Kreativität: Mit- und Füreinander

Um die existenznotwendigen Bedürfnisse sowohl der eigenen als auch der uns umgebenden Wirklichkeit befriedigen und das Sein bewahren zu können, haben Menschen sowohl das Recht als auch die Pflicht, kreativ zu sein.

Aus der einsamen Unendlichkeit wird die Menschheit durch kreatives Mit- und Füreinander zu einem immer umfangreicheren Bewusstsein geführt.

Kreativität

Zufall ganz leise
schimmernd im Raum
mitten im Zwielicht
des Lebens

allgegenwärtig
erahnen wir kaum
die uralte Kreuzung
unseres Strebens

jeder muss täglich
die Fragen
nach nehmen und geben
und Antwort
ertragen

sind sie am Ende vergebens

auf zu den Früchten
sucht unsre Hand
neidisch und mild
nie alleine
wirft schnell der Zufall
um uns ein Band
Umarmung und Tränen
sind fühlbar das Seine

verneinen und wärmen
und streicheln und streiten
beklagen und schwärmen
darf Zufall bereiten

Leben und Tod im Vereine

und greifbar nur kaum
sind Nehmen und Geben
unendliche Grenzendes Strebens
doch mitten im Raum
ist Hoffnungendloses Sehnen
des Lebens

Leben fürs Leben
den Zufall benennen
und leben im Leben
liebkosen und trennen
gewollt auch
nichts ist vergebens

An alle Menschen

Die biotischen, psychischen und sozialen Wesenseigenschaften der Menschen befähigen sie zur Kreativität. Die Möglichkeit, kreativ sein zu können, unterscheidet die Spezies von allen anderen Erscheinungsformen der Wirklichkeit.

Menschen müssen, um existieren zu können, spielen, lernen und arbeiten, denken, sprechen und bewusst wirken.
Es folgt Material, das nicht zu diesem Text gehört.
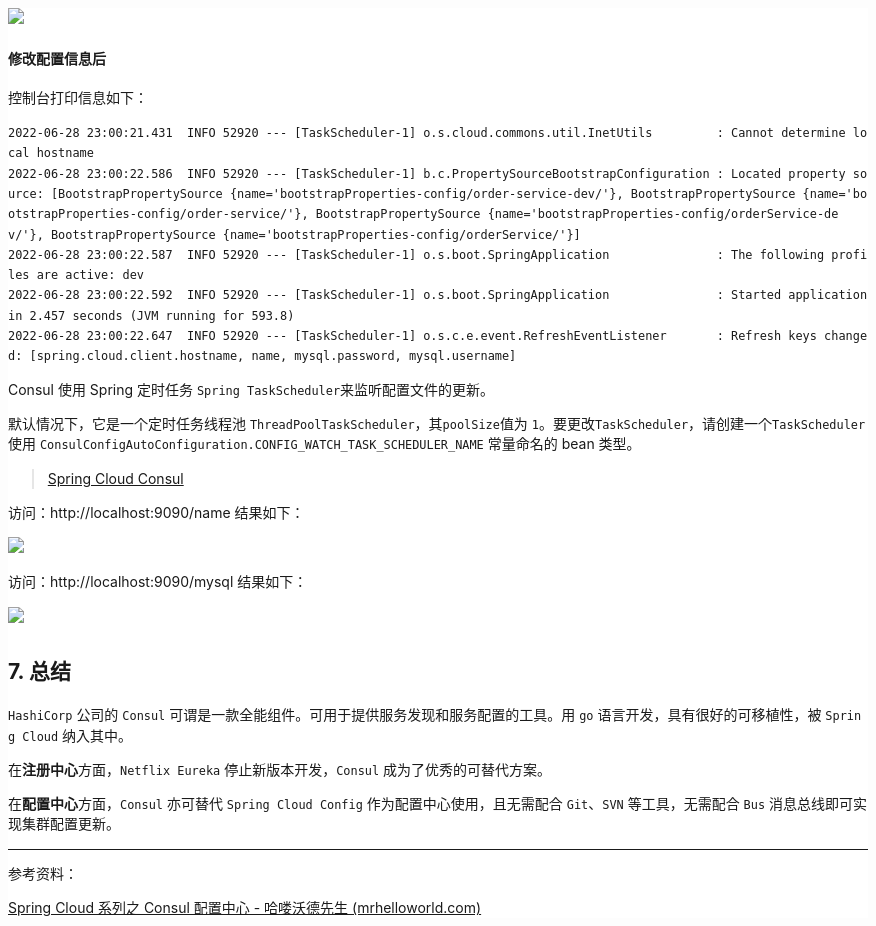 ![](consul-配置中心-13.png)

#### 修改配置信息后

控制台打印信息如下：

```shell
2022-06-28 23:00:21.431  INFO 52920 --- [TaskScheduler-1] o.s.cloud.commons.util.InetUtils         : Cannot determine local hostname
2022-06-28 23:00:22.586  INFO 52920 --- [TaskScheduler-1] b.c.PropertySourceBootstrapConfiguration : Located property source: [BootstrapPropertySource {name='bootstrapProperties-config/order-service-dev/'}, BootstrapPropertySource {name='bootstrapProperties-config/order-service/'}, BootstrapPropertySource {name='bootstrapProperties-config/orderService-dev/'}, BootstrapPropertySource {name='bootstrapProperties-config/orderService/'}]
2022-06-28 23:00:22.587  INFO 52920 --- [TaskScheduler-1] o.s.boot.SpringApplication               : The following profiles are active: dev
2022-06-28 23:00:22.592  INFO 52920 --- [TaskScheduler-1] o.s.boot.SpringApplication               : Started application in 2.457 seconds (JVM running for 593.8)
2022-06-28 23:00:22.647  INFO 52920 --- [TaskScheduler-1] o.s.c.e.event.RefreshEventListener       : Refresh keys changed: [spring.cloud.client.hostname, name, mysql.password, mysql.username]
```

Consul 使用 Spring 定时任务 `Spring TaskScheduler`来监听配置文件的更新。

默认情况下，它是一个定时任务线程池 `ThreadPoolTaskScheduler`，其`poolSize`值为 `1`。要更改`TaskScheduler`，请创建一个`TaskScheduler` 使用 `ConsulConfigAutoConfiguration.CONFIG_WATCH_TASK_SCHEDULER_NAME` 常量命名的 bean 类型。

> [Spring Cloud Consul](https://docs.spring.io/spring-cloud-consul/docs/2.2.7.RELEASE/reference/html/#spring-cloud-consul-config-watch)

访问：http://localhost:9090/name 结果如下：

![](consul-配置中心-14.png)

访问：http://localhost:9090/mysql 结果如下：

![](consul-配置中心-15.png)





## 7. 总结

`HashiCorp` 公司的 `Consul` 可谓是一款全能组件。可用于提供服务发现和服务配置的工具。用 `go` 语言开发，具有很好的可移植性，被 `Spring Cloud` 纳入其中。

在**注册中心**方面，`Netflix Eureka` 停止新版本开发，`Consul` 成为了优秀的可替代方案。

在**配置中心**方面，`Consul` 亦可替代 `Spring Cloud Config` 作为配置中心使用，且无需配合 `Git`、`SVN` 等工具，无需配合 `Bus` 消息总线即可实现集群配置更新。



---

参考资料：

[Spring Cloud 系列之 Consul 配置中心 - 哈喽沃德先生 (mrhelloworld.com)](https://mrhelloworld.com/consul-config/)


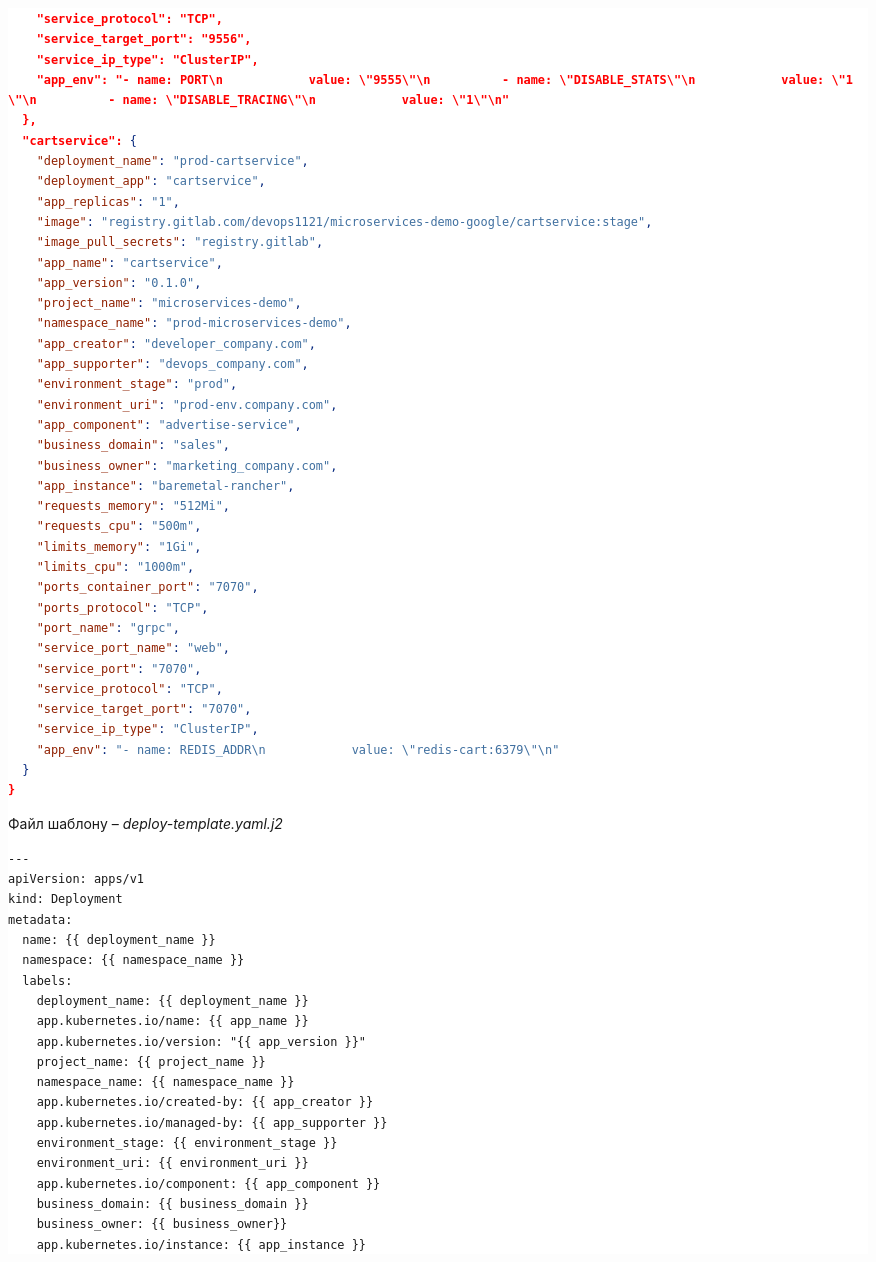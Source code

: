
 ```json
    "service_protocol": "TCP",
    "service_target_port": "9556",
    "service_ip_type": "ClusterIP",
    "app_env": "- name: PORT\n            value: \"9555\"\n          - name: \"DISABLE_STATS\"\n            value: \"1\"\n          - name: \"DISABLE_TRACING\"\n            value: \"1\"\n"
  },
  "cartservice": {
    "deployment_name": "prod-cartservice",
    "deployment_app": "cartservice",
    "app_replicas": "1",
    "image": "registry.gitlab.com/devops1121/microservices-demo-google/cartservice:stage",
    "image_pull_secrets": "registry.gitlab",
    "app_name": "cartservice",
    "app_version": "0.1.0",
    "project_name": "microservices-demo",
    "namespace_name": "prod-microservices-demo",
    "app_creator": "developer_company.com",
    "app_supporter": "devops_company.com",
    "environment_stage": "prod",
    "environment_uri": "prod-env.company.com",
    "app_component": "advertise-service",
    "business_domain": "sales",
    "business_owner": "marketing_company.com",
    "app_instance": "baremetal-rancher",
    "requests_memory": "512Mi",
    "requests_cpu": "500m",
    "limits_memory": "1Gi",
    "limits_cpu": "1000m",
    "ports_container_port": "7070",
    "ports_protocol": "TCP",
    "port_name": "grpc",
    "service_port_name": "web",
    "service_port": "7070",
    "service_protocol": "TCP",
    "service_target_port": "7070",
    "service_ip_type": "ClusterIP",
    "app_env": "- name: REDIS_ADDR\n            value: \"redis-cart:6379\"\n"
  }
}
```

Файл шаблону – *deploy-template.yaml.j2*

```jinja2
---
apiVersion: apps/v1
kind: Deployment
metadata:
  name: {{ deployment_name }}
  namespace: {{ namespace_name }}
  labels:
    deployment_name: {{ deployment_name }}
    app.kubernetes.io/name: {{ app_name }}
    app.kubernetes.io/version: "{{ app_version }}"
    project_name: {{ project_name }}
    namespace_name: {{ namespace_name }}
    app.kubernetes.io/created-by: {{ app_creator }}
    app.kubernetes.io/managed-by: {{ app_supporter }}
    environment_stage: {{ environment_stage }}
    environment_uri: {{ environment_uri }}
    app.kubernetes.io/component: {{ app_component }}
    business_domain: {{ business_domain }}
    business_owner: {{ business_owner}}
    app.kubernetes.io/instance: {{ app_instance }}
```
Darum haben sie die Menschenpflicht, kreativ zu sein. Unsere Bestimmung, auf die uns unser Lebenswille orientiert, ist es, bewusst Vervollkommnung und Schönheit erstrebend, die sich zufallsnotwendig ereignende, natürliche Wirklichkeit in unserer vernünftig gestalteten, kulturellen Wirklichkeit aufzuheben und das Sein in seiner Ganzheit vor dem Verfall zu bewahren.

Darum müssen wir Menschen uns all die Menschenrechte zugestehen durch deren Inanspruchnahme wir immer besser zu kreativem Wirken befähigt werden und so unsere wesenseigenen Bedürfnisse befriedigen, also unsere Menschenpflichten erfüllen können.

Kultur, Kunst, Wissenschaft, Technik, Wirtschaft, Landwirtschaft, Politik – die Gesamtheit unserer Bewegungs- und Betätigungsfelder sind Spielräume menschlicher Kreativität.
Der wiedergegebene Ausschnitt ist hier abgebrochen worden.